## Instructions to follow
Your answer should be a single number: the count of lines in the material below that hold "IsVisible".

## Exercise materials
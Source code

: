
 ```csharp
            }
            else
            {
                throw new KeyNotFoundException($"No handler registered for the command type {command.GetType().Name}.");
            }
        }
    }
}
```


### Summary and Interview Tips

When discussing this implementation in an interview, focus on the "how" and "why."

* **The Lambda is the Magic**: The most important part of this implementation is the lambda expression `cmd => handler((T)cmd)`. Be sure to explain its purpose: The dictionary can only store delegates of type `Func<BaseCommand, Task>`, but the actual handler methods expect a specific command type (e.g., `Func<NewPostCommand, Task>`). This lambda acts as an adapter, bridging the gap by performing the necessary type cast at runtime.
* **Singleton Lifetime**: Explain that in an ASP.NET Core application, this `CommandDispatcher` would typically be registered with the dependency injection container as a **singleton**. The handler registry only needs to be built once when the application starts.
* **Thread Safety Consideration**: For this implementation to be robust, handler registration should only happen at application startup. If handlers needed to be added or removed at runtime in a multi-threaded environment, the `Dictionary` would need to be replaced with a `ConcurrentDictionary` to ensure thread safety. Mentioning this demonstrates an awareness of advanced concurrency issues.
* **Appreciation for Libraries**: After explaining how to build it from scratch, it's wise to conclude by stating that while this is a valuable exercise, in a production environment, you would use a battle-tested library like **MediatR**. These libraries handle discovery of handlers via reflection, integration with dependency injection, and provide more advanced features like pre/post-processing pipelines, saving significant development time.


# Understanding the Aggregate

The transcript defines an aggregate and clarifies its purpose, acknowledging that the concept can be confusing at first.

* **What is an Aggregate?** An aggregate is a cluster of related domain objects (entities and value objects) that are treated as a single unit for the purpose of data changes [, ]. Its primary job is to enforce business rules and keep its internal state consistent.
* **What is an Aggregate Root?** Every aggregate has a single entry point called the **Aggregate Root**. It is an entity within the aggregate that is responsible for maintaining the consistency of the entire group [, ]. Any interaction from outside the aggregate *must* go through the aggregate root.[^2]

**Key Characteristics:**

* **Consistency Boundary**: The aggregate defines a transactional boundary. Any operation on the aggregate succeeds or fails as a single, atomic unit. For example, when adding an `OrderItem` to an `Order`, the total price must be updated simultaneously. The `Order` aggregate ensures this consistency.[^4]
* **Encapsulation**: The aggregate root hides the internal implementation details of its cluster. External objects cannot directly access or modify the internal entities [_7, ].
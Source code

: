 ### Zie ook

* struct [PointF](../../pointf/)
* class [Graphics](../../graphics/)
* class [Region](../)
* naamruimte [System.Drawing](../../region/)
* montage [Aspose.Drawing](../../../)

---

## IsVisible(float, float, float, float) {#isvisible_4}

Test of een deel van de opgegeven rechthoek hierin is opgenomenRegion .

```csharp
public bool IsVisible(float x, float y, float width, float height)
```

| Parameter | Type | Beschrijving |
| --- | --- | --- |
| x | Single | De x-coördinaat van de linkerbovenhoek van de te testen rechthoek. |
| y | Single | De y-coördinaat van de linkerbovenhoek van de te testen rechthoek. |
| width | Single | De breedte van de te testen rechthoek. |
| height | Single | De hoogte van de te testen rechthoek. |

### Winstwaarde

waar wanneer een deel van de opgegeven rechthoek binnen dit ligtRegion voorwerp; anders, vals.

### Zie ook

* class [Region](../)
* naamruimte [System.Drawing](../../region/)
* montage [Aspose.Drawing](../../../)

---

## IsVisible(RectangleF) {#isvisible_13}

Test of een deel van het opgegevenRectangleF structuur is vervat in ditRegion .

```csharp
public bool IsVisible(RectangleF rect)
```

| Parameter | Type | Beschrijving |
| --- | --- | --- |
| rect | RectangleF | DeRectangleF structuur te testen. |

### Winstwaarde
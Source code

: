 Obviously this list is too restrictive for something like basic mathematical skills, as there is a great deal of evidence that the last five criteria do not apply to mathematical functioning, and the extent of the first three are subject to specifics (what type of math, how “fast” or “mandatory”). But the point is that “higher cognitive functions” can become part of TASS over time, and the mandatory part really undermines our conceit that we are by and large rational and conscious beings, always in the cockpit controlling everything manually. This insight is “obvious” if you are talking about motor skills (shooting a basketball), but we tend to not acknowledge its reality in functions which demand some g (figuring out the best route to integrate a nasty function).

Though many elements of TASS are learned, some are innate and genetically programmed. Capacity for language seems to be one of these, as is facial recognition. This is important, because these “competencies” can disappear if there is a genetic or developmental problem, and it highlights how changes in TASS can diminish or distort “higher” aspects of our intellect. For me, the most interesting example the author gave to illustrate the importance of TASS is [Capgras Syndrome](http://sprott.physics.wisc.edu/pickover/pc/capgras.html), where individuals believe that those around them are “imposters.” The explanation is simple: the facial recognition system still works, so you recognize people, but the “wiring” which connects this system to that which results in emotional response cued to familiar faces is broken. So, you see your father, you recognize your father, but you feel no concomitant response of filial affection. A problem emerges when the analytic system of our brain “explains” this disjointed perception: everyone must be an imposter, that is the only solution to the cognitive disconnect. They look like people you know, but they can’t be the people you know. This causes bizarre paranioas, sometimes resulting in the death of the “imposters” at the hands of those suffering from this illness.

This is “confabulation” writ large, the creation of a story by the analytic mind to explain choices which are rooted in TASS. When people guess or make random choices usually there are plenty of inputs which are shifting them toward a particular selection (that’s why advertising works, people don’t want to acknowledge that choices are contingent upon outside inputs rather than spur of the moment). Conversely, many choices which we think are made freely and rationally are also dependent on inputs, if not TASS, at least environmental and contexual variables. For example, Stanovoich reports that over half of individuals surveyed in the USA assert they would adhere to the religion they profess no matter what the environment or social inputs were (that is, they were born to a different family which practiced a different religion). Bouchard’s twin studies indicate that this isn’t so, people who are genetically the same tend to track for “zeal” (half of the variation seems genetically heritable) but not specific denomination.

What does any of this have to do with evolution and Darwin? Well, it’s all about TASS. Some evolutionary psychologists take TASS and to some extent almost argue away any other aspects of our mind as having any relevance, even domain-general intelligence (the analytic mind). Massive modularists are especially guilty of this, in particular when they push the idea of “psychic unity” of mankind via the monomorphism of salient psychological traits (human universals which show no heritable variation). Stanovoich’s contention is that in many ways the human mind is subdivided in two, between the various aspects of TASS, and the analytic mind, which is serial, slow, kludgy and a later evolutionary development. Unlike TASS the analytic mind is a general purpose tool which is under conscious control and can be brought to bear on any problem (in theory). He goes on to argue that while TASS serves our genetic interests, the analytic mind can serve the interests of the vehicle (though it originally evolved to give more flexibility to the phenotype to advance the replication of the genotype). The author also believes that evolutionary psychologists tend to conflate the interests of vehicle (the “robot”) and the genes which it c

## Result of this task
4